Write out the listing, please, but only from its first line through the line containing "i tipi \newline", exactly as given and without pictures.

[Start of section]

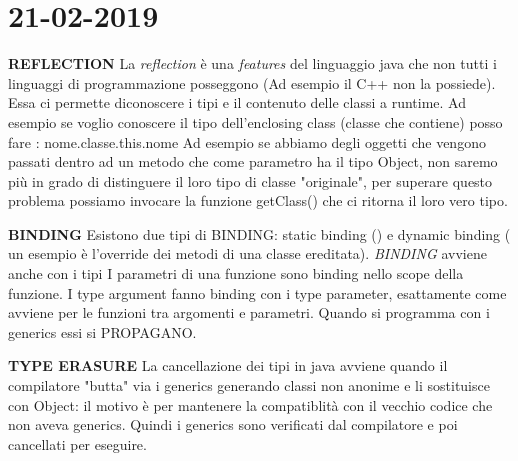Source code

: 

\newpage
\section{21-02-2019}
\textbf{REFLECTION} \newline
La \textit{reflection} è una \textit{features} del linguaggio java che non tutti i linguaggi di programmazione posseggono (Ad esempio il C++ non la possiede). Essa ci permette diconoscere i tipi e il contenuto delle classi  a runtime. Ad esempio se voglio conoscere il tipo dell'enclosing class (classe che contiene) posso fare : nome.classe.this.nome  \newline
Ad esempio se abbiamo degli oggetti che vengono passati dentro ad un metodo che come parametro ha il tipo Object, non saremo più in grado di distinguere il loro tipo di classe "originale", per superare questo problema possiamo invocare la funzione getClass() che ci ritorna il loro vero tipo.

\noindent \textbf{BINDING} \newline
Esistono due tipi di BINDING: static binding () e dynamic binding ( un esempio è l'override dei metodi di una classe ereditata).\newline
\textit{BINDING} avviene anche con i tipi \newline
I parametri di una funzione sono binding nello scope della funzione.\newline
I type argument fanno binding con i type parameter, esattamente come avviene per le funzioni tra argomenti e parametri. \newline
Quando si programma con i generics essi si PROPAGANO. 

\noindent \textbf{TYPE ERASURE} \newline
La cancellazione dei tipi in java avviene quando il compilatore "butta" via i generics generando classi non anonime e li sostituisce con Object: il motivo è per mantenere la compatiblità con il vecchio codice che non aveva generics. Quindi i generics sono verificati dal compilatore e poi cancellati per eseguire.














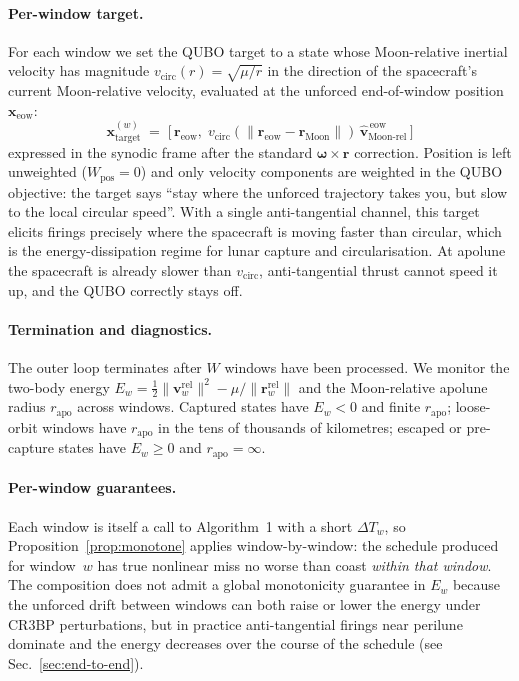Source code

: \documentclass[11pt,a4paper]{article}
\theoremstyle{plain}
\newcommand{\bvec}[1]{\bm{#1}}
\newcommand{\xvec}{\bvec{x}}
\newcommand{\rvec}{\bvec{r}}
\begin{document}
\paragraph{Per-window target.} For each window we set the QUBO
target to a state whose Moon-relative inertial velocity has
magnitude $v_\mathrm{circ}(r) = \sqrt{\mu/r}$ in the direction of
the spacecraft's current Moon-relative velocity, evaluated at
the unforced end-of-window position $\xvec_\mathrm{eow}$:
\begin{equation}\label{eq:capture-target}
  \xvec_\mathrm{target}^{(w)}
  \;=\;
  \big[\,
    \rvec_\mathrm{eow},\;
    v_\mathrm{circ}(\|\rvec_\mathrm{eow} - \rvec_\mathrm{Moon}\|)\,
    \hat{\bvec{v}}_\mathrm{Moon\text{-}rel}^{\,\mathrm{eow}}
  \,\big]
\end{equation}
expressed in the synodic frame after the standard
$\bvec{\omega}\times\rvec$ correction. Position is left
unweighted ($W_\mathrm{pos} = 0$) and only velocity components
are weighted in the QUBO objective: the target says ``stay where
the unforced trajectory takes you, but slow to the local circular
speed''. With a single anti-tangential channel, this target
elicits firings precisely where the spacecraft is moving faster
than circular, which is the energy-dissipation regime for lunar capture and
circularisation. At apolune the spacecraft is already slower than
$v_\mathrm{circ}$, anti-tangential thrust cannot speed it up,
and the QUBO correctly stays off.

\paragraph{Termination and diagnostics.} The outer loop
terminates after $W$ windows have been processed. We monitor the
two-body energy $E_w = \tfrac{1}{2}\|\bvec{v}_w^\mathrm{rel}\|^2 -
\mu/\|\rvec_w^\mathrm{rel}\|$ and the Moon-relative apolune
radius $r_\mathrm{apo}$ across windows. Captured states have
$E_w < 0$ and finite $r_\mathrm{apo}$; loose-orbit windows have
$r_\mathrm{apo}$ in the tens of thousands of kilometres;
escaped or pre-capture states have $E_w \ge 0$ and
$r_\mathrm{apo} = \infty$.

\paragraph{Per-window guarantees.} Each window is itself a call to
Algorithm~1 with a short $\Delta T_w$, so
Proposition~\ref{prop:monotone} applies window-by-window: the
schedule produced for window~$w$ has true nonlinear miss no worse
than coast \emph{within that window}. The composition does not
admit a global monotonicity guarantee in $E_w$ because the
unforced drift between windows can both raise or lower the energy
under CR3BP perturbations, but in practice anti-tangential
firings near perilune dominate and the energy decreases over the
course of the schedule (see Sec.~\ref{sec:end-to-end}).
\end{document}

[End of section]

▶ [Response box]:
Source code

: 

\newpage
\section{21-02-2019}
\textbf{REFLECTION} \newline
La \textit{reflection} è una \textit{features} del linguaggio java che non tutti i linguaggi di programmazione posseggono (Ad esempio il C++ non la possiede). Essa ci permette diconoscere i tipi e il contenuto delle classi  a runtime. Ad esempio se voglio conoscere il tipo dell'enclosing class (classe che contiene) posso fare : nome.classe.this.nome  \newline
Ad esempio se abbiamo degli oggetti che vengono passati dentro ad un metodo che come parametro ha il tipo Object, non saremo più in grado di distinguere il loro tipo di classe "originale", per superare questo problema possiamo invocare la funzione getClass() che ci ritorna il loro vero tipo.

\noindent \textbf{BINDING} \newline
Esistono due tipi di BINDING: static binding () e dynamic binding ( un esempio è l'override dei metodi di una classe ereditata).\newline
\textit{BINDING} avviene anche con i tipi \newline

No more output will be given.